Biochemical characterization of Pectin Methylesterase Inhibitor 3 from Arabidopsis thaliana

Abstract

The de-methylesterification of the pectic polysaccharide homogalacturonan (HG) by pectin methylesterases (PMEs) is a critical step in the control of plant cell expansion and morphogenesis. Plants have large gene families encoding PMEs but also PME inhibitors (PMEIs) with differ in their biochemical properties. The Arabidopsis thaliana PECTIN METHYLESTERASE INHIBITOR 3 (PMEI3) gene is frequently used as a tool to manipulate pectin methylesterase activity in studies assessing its role in the control of morphogenesis. One limitation of these studies is that the exact biochemical activity of this protein has not yet been determined. In this manuscript we produced the protein in Pichia pastoris and characterized its activity in vitro. Like other PMEIs, PMEI3 inhibits PME activity at acidic pH in a variety of cell wall extracts and in purified PME preparations, but does not affect the much stronger PME activity at neutral pH. The protein is remarkable heat stable and shows higher activity against PME3 than against PME2, illustrating how different members of the large PMEI family can differ in their specificities towards PME targets. Finally, growing Arabidopsis thaliana seedlings in the presence of purified PMEI3 caused a dose-dependent inhibition of root growth associated with the overall inhibition of HG de-methylesterification of the root surface. This suggests an essential in vivo role for PME activity at acidic pH in HG de-methylesterification and growth control. These results show that purified recombinant PMEI3 is a powerful tool to study the connection between pectin de-methylesterification and cell expansion.

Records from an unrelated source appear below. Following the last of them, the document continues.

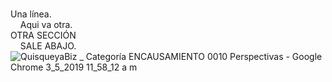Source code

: <br>Una l&iacute;nea.<br />
&nbsp; &nbsp; Aqui va otra. 
<br>OTRA SECCIÓN<br />
&nbsp; &nbsp; SALE ABAJO. 
![QuisqueyaBiz _ Categoría ENCAUSAMIENTO 0010 Perspectivas - Google Chrome 3_5_2019 11_58_12 a  m](https://user-images.githubusercontent.com/44502116/57669429-f082cb00-75d8-11e9-9b31-ea816a809d1b.png)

Keywords: Cell expansion; GalA, galacturonic acid; HG, homogalacturonan; PME inhibitor; PME, pectin methylesterase; PMEI, PME inhibitor; Pectin; Pectin methylesterase (PME); Pichia pastoris; Root.

Fig. 1

Expression in Pichia pastoris and purification of PMEI3. A. Scheme of the expression construct, B. Immunoblot with anti-His antibodies of 2 culture supernatants (#1 and #2) and positive control (PC) of purified PMEI3 . C. Coomassie stained gel (left) anti-His immunoblot (right) of purified protein. D. PMEI3-matching tryptic fragments (in red) from the purified protein identified by MS-MS.

Fig. 2

pH-sensitive inhibition of PME activity by PMEI3. Relative PME activity measured at pH 5 (A,D,G); 6.3 (B,E,H) and 7.5 (CF,I) in the presence of 0; 1.12 µM; 2.25 µM; 11.24 µM and boiled 11.24 µM PMEI3 in PME preparations from orange (A-C), Arabidopsis thaliana roots (D-F) or flowers (G-I). PME activity is expressed as % of the control without PMEI3. Error bars are SD (n=3) and stars refer to the P-value of the t-tests on the comparison with the 0 control or for the boiled samples for the comparison with non-boiled 11.24 µM samples. *:<0.05, **:<0.01, ***:<0.001 , ns : not significant.

Fig. 3

Specific PMEI3 activity against purified PMEs. Relative PME activity measured in purified PME3 (A-C) and PME2 (D-F) preparations. at pH 5 (A-D); 6.3 (B-E) and 7.5 (C-F) in the presence of 0; 1.12 µM; 2.25 µM; 11.24 µM and boiled 11.24 µM PMEI3. PME activity is expressed as % of the control without PMEI3. Error bars are standard deviations (n=3) and stars refer to the P-value of the t-tests on the comparison with the 0 control or for the boiled samples for the comparison with non-boiled 11.24 µM samples. *:<0.05, **:<0.01, ***:<0.001, ns : not significant.

Fig. 4

In vivo activity of purified PMEI3. A,B: Representative photographs (A) and primary root lengths (B) of 3-day-old Arabidopsis thaliana seedlings. Curve is a second degree polynomal fit (y = 3,3692x² - 3,6899x + 1,007; R² = 0,9947); IC50 = 0.16 µM. C,D: Representative photographs (C) and fluorescence quantification (D) of COS⁶⁴⁷-labeled roots. 0.2 µM sat and 0.6 µM sat refer to the same samples as for 0.2 µM and 0.6 µM but with an increased detection sensitivity. Two-day-old seedlings were transferred to 0; 0.2 µM or 0.63 µM PMEI3 and incubated for 24h before analysis. Error bars are SD (n > 30 for B and n=5 for D). *** t-test, P-value<0.001.